Over at the God's Hammer blog an article by Patrick McWilliams reveals the contradiction of the late Cornelius Van Til's view of Scripture with the view espoused in the Westminster Confession of Faith:
Cornelius Van Til was a minister in the Orthodox Presbyterian Church who is well-known today for his apologetic method and his views on analogical knowledge and paradoxical theology. While many uphold Van Til as a bastion of orthodoxy in the Presbyterian church, his view of Scripture as paradoxical – appearing to be contradictory – was actually anti-Confessional. -- Patrick McWilliams
Click here to read the article.
2 comments:
Calvinism is Christianity? If you mean that Calvinism is exactly the same thing as Christianity, are you implying that Christianity existed only after Calvin's birth?
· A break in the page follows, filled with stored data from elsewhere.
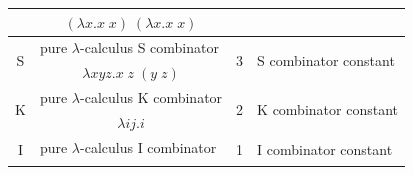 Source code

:\documentclass[table, a4paper, 10pt]{book}
\begin{document}
\begin{table}[H]
\begin{tabular}{cclcl}
\multicolumn{1}{|c|}{}                        & \multicolumn{2}{c|}{$(\lambda x.x\;x)\;(\lambda x.x\;x)$}                                                                                   & \multicolumn{2}{c|}{}                                                                                                                                                                                       \\ \hline
\multicolumn{1}{|c|}{\multirow{2}{*}{S}}      & \multicolumn{2}{l|}{pure $\lambda$-calculus S combinator}                                                                                   & \multicolumn{1}{c|}{\multirow{2}{*}{3}} & \multicolumn{1}{l|}{\multirow{2}{*}{S combinator constant}}                                                                                                       \\ \cline{2-3}
\multicolumn{1}{|c|}{}                        & \multicolumn{2}{c|}{$\lambda xyz.x\;z\;(y\;z)$}                                                                                             & \multicolumn{1}{c|}{}                   & \multicolumn{1}{l|}{}                                                                                                                                             \\ \hline
\multicolumn{1}{|c|}{\multirow{2}{*}{K}}      & \multicolumn{2}{l|}{pure $\lambda$-calculus K combinator}                                                                                   & \multicolumn{1}{c|}{\multirow{2}{*}{2}} & \multicolumn{1}{l|}{\multirow{2}{*}{K combinator constant}}                                                                                                       \\ \cline{2-3}
\multicolumn{1}{|c|}{}                        & \multicolumn{2}{c|}{$\lambda ij.i$}                                                                                                         & \multicolumn{1}{c|}{}                   & \multicolumn{1}{l|}{}                                                                                                                                             \\ \hline
\multicolumn{1}{|c|}{\multirow{2}{*}{I}}      & \multicolumn{2}{l|}{pure $\lambda$-calculus I combinator}                                                                                   & \multicolumn{1}{c|}{\multirow{2}{*}{1}} & \multicolumn{1}{l|}{\multirow{2}{*}{I combinator constant}}                                                                                                       \\ \cline{2-3}

\end{tabular}
\end{table}
\end{document}
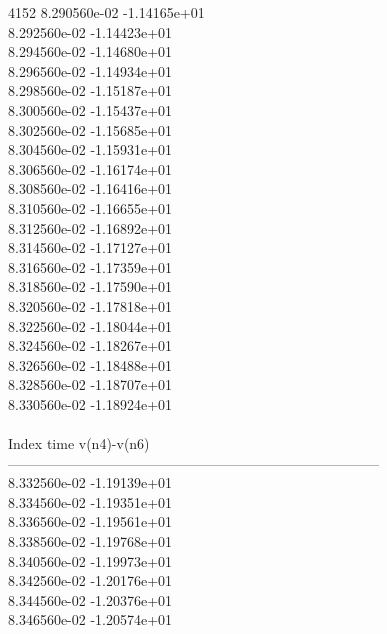 4152	8.290560e-02	-1.14165e+01	\\ 	8.292560e-02	-1.14423e+01	\\ 	8.294560e-02	-1.14680e+01	\\ 	8.296560e-02	-1.14934e+01	\\ 	8.298560e-02	-1.15187e+01	\\ 	8.300560e-02	-1.15437e+01	\\ 	8.302560e-02	-1.15685e+01	\\ 	8.304560e-02	-1.15931e+01	\\ 	8.306560e-02	-1.16174e+01	\\ 	8.308560e-02	-1.16416e+01	\\ 	8.310560e-02	-1.16655e+01	\\ 	8.312560e-02	-1.16892e+01	\\ 	8.314560e-02	-1.17127e+01	\\ 	8.316560e-02	-1.17359e+01	\\ 	8.318560e-02	-1.17590e+01	\\ 	8.320560e-02	-1.17818e+01	\\ 	8.322560e-02	-1.18044e+01	\\ 	8.324560e-02	-1.18267e+01	\\ 	8.326560e-02	-1.18488e+01	\\ 	8.328560e-02	-1.18707e+01	\\ 	8.330560e-02	-1.18924e+01	\\ \hline
\\ \hline
Index   time            v(n4)-v(n6)     \\ \hline
--------------------------------------------------------------------------------\\ 	8.332560e-02	-1.19139e+01	\\ 	8.334560e-02	-1.19351e+01	\\ 	8.336560e-02	-1.19561e+01	\\ 	8.338560e-02	-1.19768e+01	\\ 	8.340560e-02	-1.19973e+01	\\ 	8.342560e-02	-1.20176e+01	\\ 	8.344560e-02	-1.20376e+01	\\ 	8.346560e-02	-1.20574e+01	\\ \hline
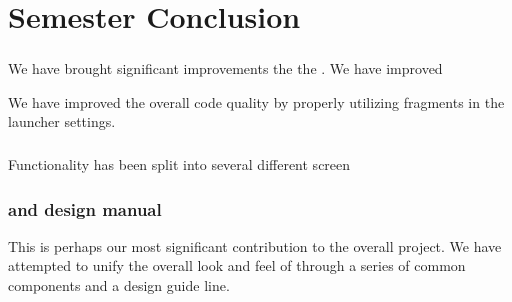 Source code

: \chapter{Semester Conclusion}
\label{cha:conclusion_final}

\subsection{\launcher}
We have brought significant improvements the the \launcher. We have improved 


We have improved the overall code quality by properly utilizing fragments in the launcher settings.   

\subsection{\ct}

Functionality has been split into several different screen

\subsection{\gc and design manual}

This is perhaps our most significant contribution to the overall project. We have attempted to unify the overall look and feel of \giraf through a series of common components and a design guide line.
Since Christianity is defined by the system of propositional statements in the Scriptures, it logically follows that Calvinism preceded Calvin. What we know as Calvinism is only called that because Calvin rediscovered the authority of Scripture and deduced the system of theology known as Calvinism from the Bible. The first doctrine of Christianity and of Calvinism is the doctrine of sola Scriptura. The first chapter of the Westminster Confession of Faith is the doctrine of Scripture and the system of theology deduced from Scripture in the WCF prioritizes Scripture as the first doctrine of Calvinism followed second by the doctrine of God as Trinity and the third most important doctrine is predestination. The chapters in the WCF are listed in descending order of importance. Calvinism is Christianity and Christianity is Calvinism.